(Stored data)
§ §

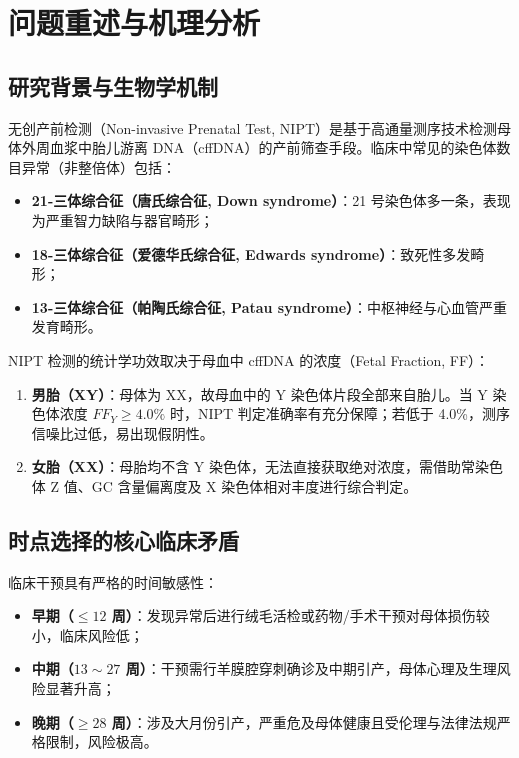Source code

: \documentclass[11pt,a4paper]{article}
\begin{document}
\newpage

\section{问题重述与机理分析}

\subsection{研究背景与生物学机制}
无创产前检测（Non-invasive Prenatal Test, NIPT）是基于高通量测序技术检测母体外周血浆中胎儿游离 DNA（cffDNA）的产前筛查手段。临床中常见的染色体数目异常（非整倍体）包括：
\begin{itemize}[leftmargin=*]
    \item \textbf{21-三体综合征（唐氏综合征, Down syndrome）}：21 号染色体多一条，表现为严重智力缺陷与器官畸形；
    \item \textbf{18-三体综合征（爱德华氏综合征, Edwards syndrome）}：致死性多发畸形；
    \item \textbf{13-三体综合征（帕陶氏综合征, Patau syndrome）}：中枢神经与心血管严重发育畸形。
\end{itemize}

NIPT 检测的统计学功效取决于母血中 cffDNA 的浓度（Fetal Fraction, FF）：
\begin{enumerate}[leftmargin=*]
    \item \textbf{男胎（XY）}：母体为 XX，故母血中的 Y 染色体片段全部来自胎儿。当 Y 染色体浓度 $FF_Y \ge 4.0\%$ 时，NIPT 判定准确率有充分保障；若低于 4.0\%，测序信噪比过低，易出现假阴性。
    \item \textbf{女胎（XX）}：母胎均不含 Y 染色体，无法直接获取绝对浓度，需借助常染色体 Z 值、GC 含量偏离度及 X 染色体相对丰度进行综合判定。
\end{enumerate}

\subsection{时点选择的核心临床矛盾}
临床干预具有严格的时间敏感性：
\begin{itemize}[leftmargin=*]
    \item \textbf{早期（$\le 12$ 周）}：发现异常后进行绒毛活检或药物/手术干预对母体损伤较小，临床风险低；
    \item \textbf{中期（$13 \sim 27$ 周）}：干预需行羊膜腔穿刺确诊及中期引产，母体心理及生理风险显著升高；
    \item \textbf{晚期（$\ge 28$ 周）}：涉及大月份引产，严重危及母体健康且受伦理与法律法规严格限制，风险极高。
\end{itemize}
\end{document}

§ §

Go through the lines above. Select every one that has the string "syndrome".

_Task response_:
    \item \textbf{21-三体综合征（唐氏综合征, Down syndrome）}：21 号染色体多一条，表现为严重智力缺陷与器官畸形；
    \item \textbf{18-三体综合征（爱德华氏综合征, Edwards syndrome）}：致死性多发畸形；
    \item \textbf{13-三体综合征（帕陶氏综合征, Patau syndrome）}：中枢神经与心血管严重发育畸形。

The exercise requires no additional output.